(Records supplied begins)

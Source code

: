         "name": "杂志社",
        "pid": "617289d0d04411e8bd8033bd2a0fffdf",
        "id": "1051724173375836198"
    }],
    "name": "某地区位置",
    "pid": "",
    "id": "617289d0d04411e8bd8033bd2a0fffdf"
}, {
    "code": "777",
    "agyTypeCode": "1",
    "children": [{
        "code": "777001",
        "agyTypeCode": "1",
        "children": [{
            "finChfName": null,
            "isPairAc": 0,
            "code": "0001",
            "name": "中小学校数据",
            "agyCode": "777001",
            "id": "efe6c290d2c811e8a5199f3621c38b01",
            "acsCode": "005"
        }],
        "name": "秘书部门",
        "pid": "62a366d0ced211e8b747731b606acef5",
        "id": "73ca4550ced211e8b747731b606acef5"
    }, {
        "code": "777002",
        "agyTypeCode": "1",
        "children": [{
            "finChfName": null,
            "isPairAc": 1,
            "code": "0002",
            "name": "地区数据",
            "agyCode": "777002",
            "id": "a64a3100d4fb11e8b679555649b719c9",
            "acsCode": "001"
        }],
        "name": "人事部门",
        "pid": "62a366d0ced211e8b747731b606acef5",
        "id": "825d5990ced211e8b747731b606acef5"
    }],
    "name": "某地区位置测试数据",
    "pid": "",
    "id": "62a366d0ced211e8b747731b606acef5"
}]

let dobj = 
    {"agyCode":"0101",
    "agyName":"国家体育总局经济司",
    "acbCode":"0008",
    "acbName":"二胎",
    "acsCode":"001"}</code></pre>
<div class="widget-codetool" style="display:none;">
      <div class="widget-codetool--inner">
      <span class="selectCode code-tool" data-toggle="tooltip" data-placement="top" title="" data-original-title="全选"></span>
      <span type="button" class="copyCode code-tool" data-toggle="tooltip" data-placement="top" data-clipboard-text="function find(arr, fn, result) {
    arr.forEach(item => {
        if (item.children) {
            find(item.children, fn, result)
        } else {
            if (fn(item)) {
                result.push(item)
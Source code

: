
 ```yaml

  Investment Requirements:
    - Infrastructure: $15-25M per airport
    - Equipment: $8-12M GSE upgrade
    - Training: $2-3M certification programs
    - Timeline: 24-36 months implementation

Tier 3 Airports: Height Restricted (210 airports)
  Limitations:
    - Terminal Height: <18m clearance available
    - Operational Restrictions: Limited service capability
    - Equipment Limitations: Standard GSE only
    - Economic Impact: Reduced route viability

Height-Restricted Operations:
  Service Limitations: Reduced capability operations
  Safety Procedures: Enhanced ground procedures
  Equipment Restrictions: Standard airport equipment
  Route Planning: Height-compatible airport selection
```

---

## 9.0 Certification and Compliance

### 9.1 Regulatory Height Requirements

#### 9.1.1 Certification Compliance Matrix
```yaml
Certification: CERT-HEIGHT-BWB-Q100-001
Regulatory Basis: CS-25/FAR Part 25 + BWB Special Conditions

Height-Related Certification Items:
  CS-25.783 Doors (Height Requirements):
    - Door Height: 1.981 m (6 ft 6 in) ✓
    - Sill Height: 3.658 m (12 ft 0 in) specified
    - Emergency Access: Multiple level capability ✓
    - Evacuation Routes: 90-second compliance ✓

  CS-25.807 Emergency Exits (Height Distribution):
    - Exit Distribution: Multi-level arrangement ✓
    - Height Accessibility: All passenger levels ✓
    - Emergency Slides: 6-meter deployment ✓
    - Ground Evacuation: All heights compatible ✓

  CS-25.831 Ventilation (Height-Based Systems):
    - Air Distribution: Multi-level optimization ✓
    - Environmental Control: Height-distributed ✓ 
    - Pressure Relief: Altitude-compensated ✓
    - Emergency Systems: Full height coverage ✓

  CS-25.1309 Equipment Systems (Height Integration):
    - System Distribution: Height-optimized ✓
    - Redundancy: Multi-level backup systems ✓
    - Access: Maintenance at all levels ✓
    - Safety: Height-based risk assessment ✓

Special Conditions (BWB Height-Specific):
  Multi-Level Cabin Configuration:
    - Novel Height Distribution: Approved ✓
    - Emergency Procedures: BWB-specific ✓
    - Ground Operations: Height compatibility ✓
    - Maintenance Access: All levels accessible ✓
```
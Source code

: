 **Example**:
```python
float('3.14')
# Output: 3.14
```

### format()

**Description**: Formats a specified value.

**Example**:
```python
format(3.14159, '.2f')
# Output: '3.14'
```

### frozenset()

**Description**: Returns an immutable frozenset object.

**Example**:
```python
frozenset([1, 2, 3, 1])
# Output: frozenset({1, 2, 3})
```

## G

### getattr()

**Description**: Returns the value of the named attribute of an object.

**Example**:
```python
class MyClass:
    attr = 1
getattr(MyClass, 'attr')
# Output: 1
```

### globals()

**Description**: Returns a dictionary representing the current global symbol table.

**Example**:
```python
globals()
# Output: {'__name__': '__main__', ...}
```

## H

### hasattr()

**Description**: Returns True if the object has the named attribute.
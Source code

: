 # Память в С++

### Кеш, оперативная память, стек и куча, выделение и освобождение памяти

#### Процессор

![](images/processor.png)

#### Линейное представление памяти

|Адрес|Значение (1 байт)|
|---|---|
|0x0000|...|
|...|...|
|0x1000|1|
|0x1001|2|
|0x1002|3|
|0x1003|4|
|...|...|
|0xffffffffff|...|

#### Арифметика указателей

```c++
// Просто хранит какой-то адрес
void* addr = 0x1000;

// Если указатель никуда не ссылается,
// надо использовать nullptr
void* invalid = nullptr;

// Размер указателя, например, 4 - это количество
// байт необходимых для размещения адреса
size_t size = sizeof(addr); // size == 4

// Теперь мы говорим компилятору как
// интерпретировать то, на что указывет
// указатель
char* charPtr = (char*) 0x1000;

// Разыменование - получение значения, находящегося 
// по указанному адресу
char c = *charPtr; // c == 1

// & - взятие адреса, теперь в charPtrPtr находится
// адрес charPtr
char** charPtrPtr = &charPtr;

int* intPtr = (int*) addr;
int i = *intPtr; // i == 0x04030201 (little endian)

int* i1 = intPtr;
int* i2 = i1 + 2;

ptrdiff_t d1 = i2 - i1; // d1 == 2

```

(Records supplied ends)

> About this task
From the records above, pull every line that carries the word "placement".

> Exercise answer
      <span class="selectCode code-tool" data-toggle="tooltip" data-placement="top" title="" data-original-title="全选"></span>
      <span type="button" class="copyCode code-tool" data-toggle="tooltip" data-placement="top" data-clipboard-text="function find(arr, fn, result) {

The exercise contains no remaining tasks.